▸ **What the task requires**: From the entries below, copy exactly the lines from the one that contains "当アプリにて収集せし情報は、" through the one that contains "#### 第3条 商標及び知的財産権", both included, and only those.

▸ **Data for this task**:
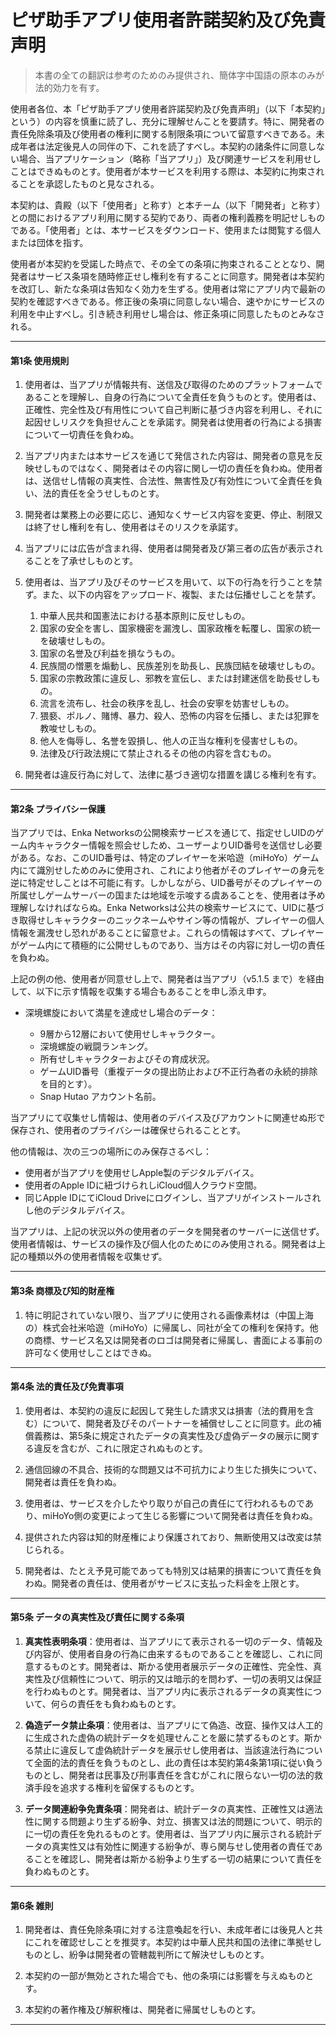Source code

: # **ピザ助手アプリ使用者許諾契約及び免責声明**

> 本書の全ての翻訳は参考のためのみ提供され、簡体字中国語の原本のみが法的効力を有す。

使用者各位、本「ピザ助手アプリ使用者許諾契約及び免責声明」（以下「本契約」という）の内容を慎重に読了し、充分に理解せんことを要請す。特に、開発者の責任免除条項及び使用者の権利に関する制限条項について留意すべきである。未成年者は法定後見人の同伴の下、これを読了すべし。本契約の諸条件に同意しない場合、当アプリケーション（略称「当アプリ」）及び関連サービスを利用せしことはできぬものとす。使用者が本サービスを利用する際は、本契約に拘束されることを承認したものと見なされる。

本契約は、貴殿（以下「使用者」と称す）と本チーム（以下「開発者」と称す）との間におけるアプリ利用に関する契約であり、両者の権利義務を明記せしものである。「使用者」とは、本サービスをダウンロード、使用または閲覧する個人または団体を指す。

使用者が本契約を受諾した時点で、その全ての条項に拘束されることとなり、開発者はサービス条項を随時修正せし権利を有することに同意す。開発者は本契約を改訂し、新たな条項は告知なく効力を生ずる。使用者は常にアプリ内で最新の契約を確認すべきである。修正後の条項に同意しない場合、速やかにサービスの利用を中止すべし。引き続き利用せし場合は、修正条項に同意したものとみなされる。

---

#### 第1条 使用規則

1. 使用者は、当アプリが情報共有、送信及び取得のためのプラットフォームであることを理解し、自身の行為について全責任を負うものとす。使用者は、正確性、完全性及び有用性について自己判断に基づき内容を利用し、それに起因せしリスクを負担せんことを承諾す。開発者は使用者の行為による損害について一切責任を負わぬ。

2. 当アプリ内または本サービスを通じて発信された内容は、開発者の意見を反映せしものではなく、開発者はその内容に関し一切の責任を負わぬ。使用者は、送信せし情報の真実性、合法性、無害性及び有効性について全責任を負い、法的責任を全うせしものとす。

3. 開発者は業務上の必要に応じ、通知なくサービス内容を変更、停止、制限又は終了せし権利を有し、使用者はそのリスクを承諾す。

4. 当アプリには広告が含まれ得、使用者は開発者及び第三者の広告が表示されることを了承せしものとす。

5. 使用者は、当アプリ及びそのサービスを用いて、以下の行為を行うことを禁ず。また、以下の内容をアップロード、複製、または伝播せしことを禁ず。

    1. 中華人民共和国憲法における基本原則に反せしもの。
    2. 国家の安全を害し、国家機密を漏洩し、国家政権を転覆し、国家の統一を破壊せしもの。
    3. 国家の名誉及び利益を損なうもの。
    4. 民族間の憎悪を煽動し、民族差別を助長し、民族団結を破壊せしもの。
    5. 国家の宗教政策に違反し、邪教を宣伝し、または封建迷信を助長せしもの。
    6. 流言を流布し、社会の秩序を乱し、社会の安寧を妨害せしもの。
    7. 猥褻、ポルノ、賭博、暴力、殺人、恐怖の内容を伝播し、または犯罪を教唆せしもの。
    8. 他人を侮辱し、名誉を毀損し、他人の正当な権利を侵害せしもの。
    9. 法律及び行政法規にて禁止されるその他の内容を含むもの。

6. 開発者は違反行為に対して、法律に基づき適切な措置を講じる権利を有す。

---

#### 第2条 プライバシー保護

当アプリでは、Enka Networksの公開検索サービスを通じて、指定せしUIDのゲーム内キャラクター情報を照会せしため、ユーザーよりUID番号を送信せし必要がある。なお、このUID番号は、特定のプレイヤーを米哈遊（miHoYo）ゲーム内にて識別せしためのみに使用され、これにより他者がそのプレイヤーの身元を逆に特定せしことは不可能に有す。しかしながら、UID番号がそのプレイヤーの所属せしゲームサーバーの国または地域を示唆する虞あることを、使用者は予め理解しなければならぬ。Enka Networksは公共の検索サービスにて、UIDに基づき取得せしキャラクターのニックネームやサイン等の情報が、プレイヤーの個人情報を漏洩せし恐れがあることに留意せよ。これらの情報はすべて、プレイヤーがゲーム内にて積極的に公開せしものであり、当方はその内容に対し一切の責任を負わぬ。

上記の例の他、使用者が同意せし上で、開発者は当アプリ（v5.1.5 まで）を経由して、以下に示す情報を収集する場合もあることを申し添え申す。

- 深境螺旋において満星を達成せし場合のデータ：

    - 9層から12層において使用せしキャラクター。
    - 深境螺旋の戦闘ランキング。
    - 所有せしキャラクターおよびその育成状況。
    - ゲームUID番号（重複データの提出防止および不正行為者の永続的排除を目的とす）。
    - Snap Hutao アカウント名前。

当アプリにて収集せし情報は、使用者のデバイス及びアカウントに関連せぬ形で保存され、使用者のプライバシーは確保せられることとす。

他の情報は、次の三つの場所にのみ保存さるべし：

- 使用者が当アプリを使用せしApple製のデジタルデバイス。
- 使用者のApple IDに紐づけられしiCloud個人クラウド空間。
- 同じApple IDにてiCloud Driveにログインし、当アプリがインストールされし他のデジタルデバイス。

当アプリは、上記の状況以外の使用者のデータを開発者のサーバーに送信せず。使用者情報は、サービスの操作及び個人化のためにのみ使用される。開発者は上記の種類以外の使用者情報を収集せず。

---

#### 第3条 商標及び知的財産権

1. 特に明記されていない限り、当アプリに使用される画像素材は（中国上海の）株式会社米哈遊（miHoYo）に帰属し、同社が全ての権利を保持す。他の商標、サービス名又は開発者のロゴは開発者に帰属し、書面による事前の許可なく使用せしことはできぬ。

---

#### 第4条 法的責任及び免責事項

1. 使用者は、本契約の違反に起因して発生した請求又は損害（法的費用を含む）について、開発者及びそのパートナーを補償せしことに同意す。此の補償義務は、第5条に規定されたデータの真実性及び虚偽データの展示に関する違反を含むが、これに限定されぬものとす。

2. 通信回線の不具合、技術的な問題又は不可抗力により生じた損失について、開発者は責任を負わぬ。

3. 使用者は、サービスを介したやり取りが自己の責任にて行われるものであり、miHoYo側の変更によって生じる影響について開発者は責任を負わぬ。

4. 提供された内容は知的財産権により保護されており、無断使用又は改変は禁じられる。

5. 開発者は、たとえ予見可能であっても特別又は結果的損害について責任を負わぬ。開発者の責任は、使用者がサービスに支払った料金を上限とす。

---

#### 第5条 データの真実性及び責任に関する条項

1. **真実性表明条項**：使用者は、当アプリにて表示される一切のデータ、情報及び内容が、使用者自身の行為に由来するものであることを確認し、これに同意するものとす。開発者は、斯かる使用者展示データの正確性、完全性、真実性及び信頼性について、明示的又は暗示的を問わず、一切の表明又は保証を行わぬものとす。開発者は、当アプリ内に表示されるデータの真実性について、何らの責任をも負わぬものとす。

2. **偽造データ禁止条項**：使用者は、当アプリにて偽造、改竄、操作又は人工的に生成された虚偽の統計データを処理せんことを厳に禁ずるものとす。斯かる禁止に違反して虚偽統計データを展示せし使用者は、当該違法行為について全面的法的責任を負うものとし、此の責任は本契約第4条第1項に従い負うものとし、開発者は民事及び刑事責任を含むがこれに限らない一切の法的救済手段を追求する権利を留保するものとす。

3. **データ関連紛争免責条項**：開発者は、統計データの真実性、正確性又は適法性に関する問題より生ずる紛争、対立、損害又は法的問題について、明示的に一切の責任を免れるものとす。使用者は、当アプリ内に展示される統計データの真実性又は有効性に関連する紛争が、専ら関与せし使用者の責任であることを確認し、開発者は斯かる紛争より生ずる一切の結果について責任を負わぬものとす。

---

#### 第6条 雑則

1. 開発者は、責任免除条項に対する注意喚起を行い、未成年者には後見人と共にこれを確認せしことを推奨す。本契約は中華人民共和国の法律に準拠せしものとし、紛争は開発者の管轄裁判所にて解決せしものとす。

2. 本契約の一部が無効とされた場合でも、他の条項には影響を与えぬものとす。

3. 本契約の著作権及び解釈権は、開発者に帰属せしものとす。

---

---

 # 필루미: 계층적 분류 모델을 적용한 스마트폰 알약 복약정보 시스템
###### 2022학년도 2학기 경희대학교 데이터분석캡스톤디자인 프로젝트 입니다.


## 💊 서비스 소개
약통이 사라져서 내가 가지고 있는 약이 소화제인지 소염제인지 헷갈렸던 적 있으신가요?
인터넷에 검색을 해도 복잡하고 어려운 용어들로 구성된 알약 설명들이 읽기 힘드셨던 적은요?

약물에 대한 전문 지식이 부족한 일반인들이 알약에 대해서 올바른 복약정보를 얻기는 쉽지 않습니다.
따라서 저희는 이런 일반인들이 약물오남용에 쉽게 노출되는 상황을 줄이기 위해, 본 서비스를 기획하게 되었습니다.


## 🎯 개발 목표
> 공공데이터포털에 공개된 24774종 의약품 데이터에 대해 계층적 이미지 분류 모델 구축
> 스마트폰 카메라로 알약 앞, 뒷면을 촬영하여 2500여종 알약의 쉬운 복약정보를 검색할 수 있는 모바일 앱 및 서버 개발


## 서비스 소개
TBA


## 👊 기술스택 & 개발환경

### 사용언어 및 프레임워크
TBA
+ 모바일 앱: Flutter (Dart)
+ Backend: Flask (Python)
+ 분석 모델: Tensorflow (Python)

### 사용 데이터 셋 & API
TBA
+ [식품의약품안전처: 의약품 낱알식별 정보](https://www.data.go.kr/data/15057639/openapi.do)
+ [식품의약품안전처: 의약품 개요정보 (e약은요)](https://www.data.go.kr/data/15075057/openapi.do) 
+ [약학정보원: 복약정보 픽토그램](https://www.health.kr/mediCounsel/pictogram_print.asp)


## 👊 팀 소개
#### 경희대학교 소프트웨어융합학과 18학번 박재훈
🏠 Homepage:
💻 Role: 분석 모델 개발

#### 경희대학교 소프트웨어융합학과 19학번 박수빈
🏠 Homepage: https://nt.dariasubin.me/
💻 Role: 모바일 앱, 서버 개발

▸ **Completed exercise**:
当アプリにて収集せし情報は、使用者のデバイス及びアカウントに関連せぬ形で保存され、使用者のプライバシーは確保せられることとす。

他の情報は、次の三つの場所にのみ保存さるべし：

- 使用者が当アプリを使用せしApple製のデジタルデバイス。
- 使用者のApple IDに紐づけられしiCloud個人クラウド空間。
- 同じApple IDにてiCloud Driveにログインし、当アプリがインストールされし他のデジタルデバイス。

当アプリは、上記の状況以外の使用者のデータを開発者のサーバーに送信せず。使用者情報は、サービスの操作及び個人化のためにのみ使用される。開発者は上記の種類以外の使用者情報を収集せず。

---

#### 第3条 商標及び知的財産権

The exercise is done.